**Dataset records**:
* * *
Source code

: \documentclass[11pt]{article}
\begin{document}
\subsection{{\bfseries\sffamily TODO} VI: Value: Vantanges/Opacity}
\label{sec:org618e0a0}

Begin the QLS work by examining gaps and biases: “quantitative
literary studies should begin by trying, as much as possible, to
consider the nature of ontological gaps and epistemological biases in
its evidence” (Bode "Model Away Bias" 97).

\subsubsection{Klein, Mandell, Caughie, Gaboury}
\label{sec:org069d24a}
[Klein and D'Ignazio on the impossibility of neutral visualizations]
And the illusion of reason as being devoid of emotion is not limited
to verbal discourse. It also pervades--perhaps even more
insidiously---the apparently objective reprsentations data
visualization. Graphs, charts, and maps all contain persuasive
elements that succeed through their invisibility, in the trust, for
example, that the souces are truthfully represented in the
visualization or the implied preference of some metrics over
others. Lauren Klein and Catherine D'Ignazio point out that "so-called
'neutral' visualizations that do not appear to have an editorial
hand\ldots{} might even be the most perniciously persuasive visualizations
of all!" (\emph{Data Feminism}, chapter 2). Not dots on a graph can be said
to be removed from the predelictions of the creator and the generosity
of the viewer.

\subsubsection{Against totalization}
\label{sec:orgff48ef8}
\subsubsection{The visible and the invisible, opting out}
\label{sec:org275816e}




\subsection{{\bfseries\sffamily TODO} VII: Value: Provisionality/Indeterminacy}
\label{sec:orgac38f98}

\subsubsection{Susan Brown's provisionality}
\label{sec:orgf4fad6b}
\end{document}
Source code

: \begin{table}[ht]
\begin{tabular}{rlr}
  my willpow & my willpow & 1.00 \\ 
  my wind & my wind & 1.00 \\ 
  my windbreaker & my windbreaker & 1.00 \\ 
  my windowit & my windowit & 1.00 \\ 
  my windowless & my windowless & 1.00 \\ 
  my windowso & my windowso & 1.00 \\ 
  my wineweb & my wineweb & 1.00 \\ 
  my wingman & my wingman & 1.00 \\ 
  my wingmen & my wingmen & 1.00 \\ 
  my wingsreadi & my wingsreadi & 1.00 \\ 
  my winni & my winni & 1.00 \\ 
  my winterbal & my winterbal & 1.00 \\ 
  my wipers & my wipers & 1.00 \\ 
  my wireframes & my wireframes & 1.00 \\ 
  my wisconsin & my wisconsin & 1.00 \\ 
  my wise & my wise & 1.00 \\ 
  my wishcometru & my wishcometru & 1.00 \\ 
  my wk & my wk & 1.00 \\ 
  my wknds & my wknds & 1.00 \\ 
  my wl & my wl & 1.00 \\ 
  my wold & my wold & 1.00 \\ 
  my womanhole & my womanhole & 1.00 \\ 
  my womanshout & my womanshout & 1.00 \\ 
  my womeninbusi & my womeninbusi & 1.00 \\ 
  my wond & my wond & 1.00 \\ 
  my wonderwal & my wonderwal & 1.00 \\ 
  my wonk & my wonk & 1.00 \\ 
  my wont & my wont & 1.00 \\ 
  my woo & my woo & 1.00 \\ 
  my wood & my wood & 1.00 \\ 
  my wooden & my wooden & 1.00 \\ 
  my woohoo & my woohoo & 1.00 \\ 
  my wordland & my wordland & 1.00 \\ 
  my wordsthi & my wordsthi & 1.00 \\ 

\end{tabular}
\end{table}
* * *
**Problem details**: The records shown earlier should all be returned verbatim.

**Exercise result**:
Source code

: \documentclass[11pt]{article}
\begin{document}
\subsection{{\bfseries\sffamily TODO} VI: Value: Vantanges/Opacity}
\label{sec:org618e0a0}

Begin the QLS work by examining gaps and biases: “quantitative
literary studies should begin by trying, as much as possible, to
consider the nature of ontological gaps and epistemological biases in
its evidence” (Bode "Model Away Bias" 97).

\subsubsection{Klein, Mandell, Caughie, Gaboury}
\label{sec:org069d24a}
[Klein and D'Ignazio on the impossibility of neutral visualizations]
And the illusion of reason as being devoid of emotion is not limited
to verbal discourse. It also pervades--perhaps even more
insidiously---the apparently objective reprsentations data
visualization. Graphs, charts, and maps all contain persuasive
elements that succeed through their invisibility, in the trust, for
example, that the souces are truthfully represented in the
visualization or the implied preference of some metrics over
others. Lauren Klein and Catherine D'Ignazio point out that "so-called
'neutral' visualizations that do not appear to have an editorial
hand\ldots{} might even be the most perniciously persuasive visualizations
of all!" (\emph{Data Feminism}, chapter 2). Not dots on a graph can be said
to be removed from the predelictions of the creator and the generosity
of the viewer.

\subsubsection{Against totalization}
\label{sec:orgff48ef8}
\subsubsection{The visible and the invisible, opting out}
\label{sec:org275816e}




\subsection{{\bfseries\sffamily TODO} VII: Value: Provisionality/Indeterminacy}
\label{sec:orgac38f98}

\subsubsection{Susan Brown's provisionality}
\label{sec:orgf4fad6b}
\end{document}
Source code

: \begin{table}[ht]
\begin{tabular}{rlr}
  my willpow & my willpow & 1.00 \\ 
  my wind & my wind & 1.00 \\ 
  my windbreaker & my windbreaker & 1.00 \\ 
  my windowit & my windowit & 1.00 \\ 
  my windowless & my windowless & 1.00 \\ 
  my windowso & my windowso & 1.00 \\ 
  my wineweb & my wineweb & 1.00 \\ 
  my wingman & my wingman & 1.00 \\ 
  my wingmen & my wingmen & 1.00 \\ 
  my wingsreadi & my wingsreadi & 1.00 \\ 
  my winni & my winni & 1.00 \\ 
  my winterbal & my winterbal & 1.00 \\ 
  my wipers & my wipers & 1.00 \\ 
  my wireframes & my wireframes & 1.00 \\ 
  my wisconsin & my wisconsin & 1.00 \\ 
  my wise & my wise & 1.00 \\ 
  my wishcometru & my wishcometru & 1.00 \\ 
  my wk & my wk & 1.00 \\ 
  my wknds & my wknds & 1.00 \\ 
  my wl & my wl & 1.00 \\ 
  my wold & my wold & 1.00 \\ 
  my womanhole & my womanhole & 1.00 \\ 
  my womanshout & my womanshout & 1.00 \\ 
  my womeninbusi & my womeninbusi & 1.00 \\ 
  my wond & my wond & 1.00 \\ 
  my wonderwal & my wonderwal & 1.00 \\ 
  my wonk & my wonk & 1.00 \\ 
  my wont & my wont & 1.00 \\ 
  my woo & my woo & 1.00 \\ 
  my wood & my wood & 1.00 \\ 
  my wooden & my wooden & 1.00 \\ 
  my woohoo & my woohoo & 1.00 \\ 
  my wordland & my wordland & 1.00 \\ 
  my wordsthi & my wordsthi & 1.00 \\ 

\end{tabular}
\end{table}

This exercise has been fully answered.